Clément Marot

Nació en Cahors a fines de 1496 y murió en Turín el 14 de septiembre de 1544. Su brioso y agudo espíritu presenta aun ciertos matices de la decadente Edad Media; sin embargo, aspira también el nue­vo aliento renacentista, que le mantiene vivo, delicado y humano. Su padre, Jean, rimador en la escuela de los «rhétoriqueurs», le enseñó las formas de la poesía artificiosa y ayudóle a encontrar el favor de los pode­rosos, con lo que Marot llegó a paje del señor de Villeroy, secretario real, y luego, de 1519 a 1527, estuvo al servicio de Marga­rita de Alencon, hermana de Francisco I. Su vida de poeta viose bruscamente inte­rrumpida en 1526, año en que fue encarce­lado por haber comido tocino durante la Cuaresma. Puesto en libertad pocos meses después gracias a la intervención de Lyon Jamet, a quien se dirigiera en la epístola en que se narra la fábula del león y la rata, habló de su cautiverio en los ásperos ver­sos de Enfer, que por aquel entonces no osó publicar aún. El episodio en cuestión supuso para el poeta un duro paréntesis en el curso de unos años felices, durante los cuales sonreíale un secreto amor hacia la joven Ana de Alengon, sobrina de Marga­rita.
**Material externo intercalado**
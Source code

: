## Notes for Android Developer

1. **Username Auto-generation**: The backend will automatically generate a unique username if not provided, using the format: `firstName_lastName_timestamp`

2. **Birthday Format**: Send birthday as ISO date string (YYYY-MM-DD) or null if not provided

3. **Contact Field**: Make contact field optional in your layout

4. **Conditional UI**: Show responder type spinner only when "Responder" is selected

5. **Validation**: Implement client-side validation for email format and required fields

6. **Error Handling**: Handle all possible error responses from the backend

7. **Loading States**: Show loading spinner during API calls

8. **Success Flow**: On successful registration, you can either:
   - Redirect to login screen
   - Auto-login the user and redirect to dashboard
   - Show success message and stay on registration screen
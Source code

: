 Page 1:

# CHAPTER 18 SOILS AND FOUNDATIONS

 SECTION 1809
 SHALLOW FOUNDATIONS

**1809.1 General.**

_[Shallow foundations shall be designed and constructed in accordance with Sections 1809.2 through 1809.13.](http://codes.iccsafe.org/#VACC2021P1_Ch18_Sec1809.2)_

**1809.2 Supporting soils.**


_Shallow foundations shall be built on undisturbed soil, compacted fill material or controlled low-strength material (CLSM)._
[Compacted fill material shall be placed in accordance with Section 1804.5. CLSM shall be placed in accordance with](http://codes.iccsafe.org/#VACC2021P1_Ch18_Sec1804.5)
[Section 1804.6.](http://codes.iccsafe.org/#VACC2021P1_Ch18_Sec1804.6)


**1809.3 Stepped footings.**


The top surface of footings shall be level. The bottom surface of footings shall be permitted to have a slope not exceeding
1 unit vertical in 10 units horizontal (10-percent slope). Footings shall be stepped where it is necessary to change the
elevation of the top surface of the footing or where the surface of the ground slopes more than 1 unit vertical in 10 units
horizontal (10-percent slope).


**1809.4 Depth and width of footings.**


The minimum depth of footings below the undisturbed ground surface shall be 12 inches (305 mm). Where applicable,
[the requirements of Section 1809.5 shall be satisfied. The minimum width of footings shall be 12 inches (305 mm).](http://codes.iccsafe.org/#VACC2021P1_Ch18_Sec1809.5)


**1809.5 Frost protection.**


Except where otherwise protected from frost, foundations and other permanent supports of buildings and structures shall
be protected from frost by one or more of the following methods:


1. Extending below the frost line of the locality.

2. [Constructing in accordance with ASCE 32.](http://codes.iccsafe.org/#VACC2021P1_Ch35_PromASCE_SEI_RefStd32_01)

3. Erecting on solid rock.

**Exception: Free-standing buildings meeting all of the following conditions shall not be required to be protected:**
En 1527 pasó al servicio de Francisco I, al que se dirige en sus epístolas (v. Poe­sías) con una afectuosa y devota familia­ridad. Contrajo matrimonio en 1529 y tuvo dos hijos (sus «marotteaux»), a quienes habría de llorar en el destierro. Nueva­mente los envidiosos acusáronle de inobservancia de la abstinencia durante la Cua­resma (1532); sin embargo, no por ello le faltó el favor del rey y de Margarita, lle­gada al trono de Navarra. Mayores sospe­chas despertó su versión de los Salmos; y así, cuando, con motivo de la cuestión de los «placards» (octubre de 1534), Francis­co I inició la persecución de los reformis­tas, Marot huyó primeramente a la corte de Margarita, y luego a Ferrara, a la de Re­nata de Francia (1535). En 1536 hallábase en Venecia. Luego de haber aceptado abju­rar de la herejía en Lyon pudo volver al territorio francés. Siguió una dura polémica con Sagon, el más resuelto de sus enemi­gos, quien difundió nuevamente contra Marot las acusaciones de prácticas heréticas, y, después, recobrado el favor real, vivió algu­nos años en paz.

Reanudada la traducción de los Salmos, apareció ésta en 1541, y fue ampliamente adoptada por los protestantes. En 1542 el poeta publicó Enfer, obra muy mal recibida por la magistratura. Persegui­dos nuevamente los luteranos por Fran­cisco I, Marot pasó primero a Saboya y más tarde a Ginebra (1543). La ciudad de Cal- vino, empero, no resultaba adecuada a su espíritu libre; y así, volvió al territorio saboyano (1544) y establecióse en Turin, donde aguardó en vano el perdón del mo­narca y el regreso a la patria.